» **WHAT THIS TASK INVOLVES**
A faithful retyping of every entry below is wanted, with images left out.
*** Opening of EXERCISE MATERIALS ***
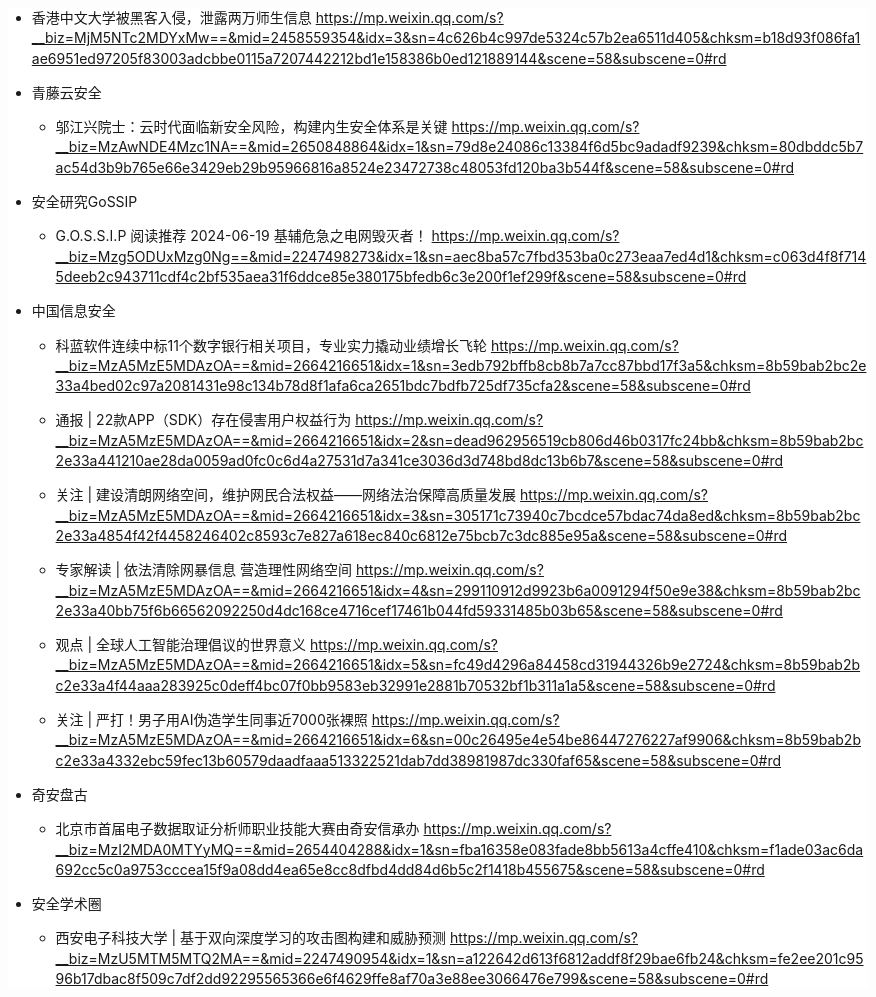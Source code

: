   - 香港中文大学被黑客入侵，泄露两万师生信息
https://mp.weixin.qq.com/s?__biz=MjM5NTc2MDYxMw==&mid=2458559354&idx=3&sn=4c626b4c997de5324c57b2ea6511d405&chksm=b18d93f086fa1ae6951ed97205f83003adcbbe0115a7207442212bd1e158386b0ed121889144&scene=58&subscene=0#rd

- 青藤云安全
  - 邬江兴院士：云时代面临新安全风险，构建内生安全体系是关键
https://mp.weixin.qq.com/s?__biz=MzAwNDE4Mzc1NA==&mid=2650848864&idx=1&sn=79d8e24086c13384f6d5bc9adadf9239&chksm=80dbddc5b7ac54d3b9b765e66e3429eb29b95966816a8524e23472738c48053fd120ba3b544f&scene=58&subscene=0#rd

- 安全研究GoSSIP
  - G.O.S.S.I.P 阅读推荐 2024-06-19 基辅危急之电网毁灭者！
https://mp.weixin.qq.com/s?__biz=Mzg5ODUxMzg0Ng==&mid=2247498273&idx=1&sn=aec8ba57c7fbd353ba0c273eaa7ed4d1&chksm=c063d4f8f7145deeb2c943711cdf4c2bf535aea31f6ddce85e380175bfedb6c3e200f1ef299f&scene=58&subscene=0#rd

- 中国信息安全
  - 科蓝软件连续中标11个数字银行相关项目，专业实力撬动业绩增长飞轮
https://mp.weixin.qq.com/s?__biz=MzA5MzE5MDAzOA==&mid=2664216651&idx=1&sn=3edb792bffb8cb8b7a7cc87bbd17f3a5&chksm=8b59bab2bc2e33a4bed02c97a2081431e98c134b78d8f1afa6ca2651bdc7bdfb725df735cfa2&scene=58&subscene=0#rd

  - 通报 | 22款APP（SDK）存在侵害用户权益行为
https://mp.weixin.qq.com/s?__biz=MzA5MzE5MDAzOA==&mid=2664216651&idx=2&sn=dead962956519cb806d46b0317fc24bb&chksm=8b59bab2bc2e33a441210ae28da0059ad0fc0c6d4a27531d7a341ce3036d3d748bd8dc13b6b7&scene=58&subscene=0#rd

  - 关注 | 建设清朗网络空间，维护网民合法权益——网络法治保障高质量发展
https://mp.weixin.qq.com/s?__biz=MzA5MzE5MDAzOA==&mid=2664216651&idx=3&sn=305171c73940c7bcdce57bdac74da8ed&chksm=8b59bab2bc2e33a4854f42f4458246402c8593c7e827a618ec840c6812e75bcb7c3dc885e95a&scene=58&subscene=0#rd

  - 专家解读 | 依法清除网暴信息 营造理性网络空间
https://mp.weixin.qq.com/s?__biz=MzA5MzE5MDAzOA==&mid=2664216651&idx=4&sn=299110912d9923b6a0091294f50e9e38&chksm=8b59bab2bc2e33a40bb75f6b66562092250d4dc168ce4716cef17461b044fd59331485b03b65&scene=58&subscene=0#rd

  - 观点 | 全球人工智能治理倡议的世界意义
https://mp.weixin.qq.com/s?__biz=MzA5MzE5MDAzOA==&mid=2664216651&idx=5&sn=fc49d4296a84458cd31944326b9e2724&chksm=8b59bab2bc2e33a4f44aaa283925c0deff4bc07f0bb9583eb32991e2881b70532bf1b311a1a5&scene=58&subscene=0#rd

  - 关注 | 严打！男子用AI伪造学生同事近7000张裸照
https://mp.weixin.qq.com/s?__biz=MzA5MzE5MDAzOA==&mid=2664216651&idx=6&sn=00c26495e4e54be86447276227af9906&chksm=8b59bab2bc2e33a4332ebc59fec13b60579daadfaaa513322521dab7dd38981987dc330faf65&scene=58&subscene=0#rd

- 奇安盘古
  - 北京市首届电子数据取证分析师职业技能大赛由奇安信承办
https://mp.weixin.qq.com/s?__biz=MzI2MDA0MTYyMQ==&mid=2654404288&idx=1&sn=fba16358e083fade8bb5613a4cffe410&chksm=f1ade03ac6da692cc5c0a9753cccea15f9a08dd4ea65e8cc8dfbd4dd84d6b5c2f1418b455675&scene=58&subscene=0#rd

- 安全学术圈
  - 西安电子科技大学 | 基于双向深度学习的攻击图构建和威胁预测
https://mp.weixin.qq.com/s?__biz=MzU5MTM5MTQ2MA==&mid=2247490954&idx=1&sn=a122642d613f6812addf8f29bae6fb24&chksm=fe2ee201c9596b17dbac8f509c7df2dd92295565366e6f4629ffe8af70a3e88ee3066476e799&scene=58&subscene=0#rd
*** Close of EXERCISE MATERIALS ***
» **RESULT OF THIS EXERCISE**
Source code

:   - 香港中文大学被黑客入侵，泄露两万师生信息
https://mp.weixin.qq.com/s?__biz=MjM5NTc2MDYxMw==&mid=2458559354&idx=3&sn=4c626b4c997de5324c57b2ea6511d405&chksm=b18d93f086fa1ae6951ed97205f83003adcbbe0115a7207442212bd1e158386b0ed121889144&scene=58&subscene=0#rd

- 青藤云安全
  - 邬江兴院士：云时代面临新安全风险，构建内生安全体系是关键
https://mp.weixin.qq.com/s?__biz=MzAwNDE4Mzc1NA==&mid=2650848864&idx=1&sn=79d8e24086c13384f6d5bc9adadf9239&chksm=80dbddc5b7ac54d3b9b765e66e3429eb29b95966816a8524e23472738c48053fd120ba3b544f&scene=58&subscene=0#rd

- 安全研究GoSSIP
  - G.O.S.S.I.P 阅读推荐 2024-06-19 基辅危急之电网毁灭者！
https://mp.weixin.qq.com/s?__biz=Mzg5ODUxMzg0Ng==&mid=2247498273&idx=1&sn=aec8ba57c7fbd353ba0c273eaa7ed4d1&chksm=c063d4f8f7145deeb2c943711cdf4c2bf535aea31f6ddce85e380175bfedb6c3e200f1ef299f&scene=58&subscene=0#rd

- 中国信息安全
  - 科蓝软件连续中标11个数字银行相关项目，专业实力撬动业绩增长飞轮
https://mp.weixin.qq.com/s?__biz=MzA5MzE5MDAzOA==&mid=2664216651&idx=1&sn=3edb792bffb8cb8b7a7cc87bbd17f3a5&chksm=8b59bab2bc2e33a4bed02c97a2081431e98c134b78d8f1afa6ca2651bdc7bdfb725df735cfa2&scene=58&subscene=0#rd

  - 通报 | 22款APP（SDK）存在侵害用户权益行为
https://mp.weixin.qq.com/s?__biz=MzA5MzE5MDAzOA==&mid=2664216651&idx=2&sn=dead962956519cb806d46b0317fc24bb&chksm=8b59bab2bc2e33a441210ae28da0059ad0fc0c6d4a27531d7a341ce3036d3d748bd8dc13b6b7&scene=58&subscene=0#rd

  - 关注 | 建设清朗网络空间，维护网民合法权益——网络法治保障高质量发展
https://mp.weixin.qq.com/s?__biz=MzA5MzE5MDAzOA==&mid=2664216651&idx=3&sn=305171c73940c7bcdce57bdac74da8ed&chksm=8b59bab2bc2e33a4854f42f4458246402c8593c7e827a618ec840c6812e75bcb7c3dc885e95a&scene=58&subscene=0#rd

  - 专家解读 | 依法清除网暴信息 营造理性网络空间
https://mp.weixin.qq.com/s?__biz=MzA5MzE5MDAzOA==&mid=2664216651&idx=4&sn=299110912d9923b6a0091294f50e9e38&chksm=8b59bab2bc2e33a40bb75f6b66562092250d4dc168ce4716cef17461b044fd59331485b03b65&scene=58&subscene=0#rd

  - 观点 | 全球人工智能治理倡议的世界意义
https://mp.weixin.qq.com/s?__biz=MzA5MzE5MDAzOA==&mid=2664216651&idx=5&sn=fc49d4296a84458cd31944326b9e2724&chksm=8b59bab2bc2e33a4f44aaa283925c0deff4bc07f0bb9583eb32991e2881b70532bf1b311a1a5&scene=58&subscene=0#rd

  - 关注 | 严打！男子用AI伪造学生同事近7000张裸照
https://mp.weixin.qq.com/s?__biz=MzA5MzE5MDAzOA==&mid=2664216651&idx=6&sn=00c26495e4e54be86447276227af9906&chksm=8b59bab2bc2e33a4332ebc59fec13b60579daadfaaa513322521dab7dd38981987dc330faf65&scene=58&subscene=0#rd

- 奇安盘古
  - 北京市首届电子数据取证分析师职业技能大赛由奇安信承办
https://mp.weixin.qq.com/s?__biz=MzI2MDA0MTYyMQ==&mid=2654404288&idx=1&sn=fba16358e083fade8bb5613a4cffe410&chksm=f1ade03ac6da692cc5c0a9753cccea15f9a08dd4ea65e8cc8dfbd4dd84d6b5c2f1418b455675&scene=58&subscene=0#rd

- 安全学术圈
  - 西安电子科技大学 | 基于双向深度学习的攻击图构建和威胁预测
https://mp.weixin.qq.com/s?__biz=MzU5MTM5MTQ2MA==&mid=2247490954&idx=1&sn=a122642d613f6812addf8f29bae6fb24&chksm=fe2ee201c9596b17dbac8f509c7df2dd92295565366e6f4629ffe8af70a3e88ee3066476e799&scene=58&subscene=0#rd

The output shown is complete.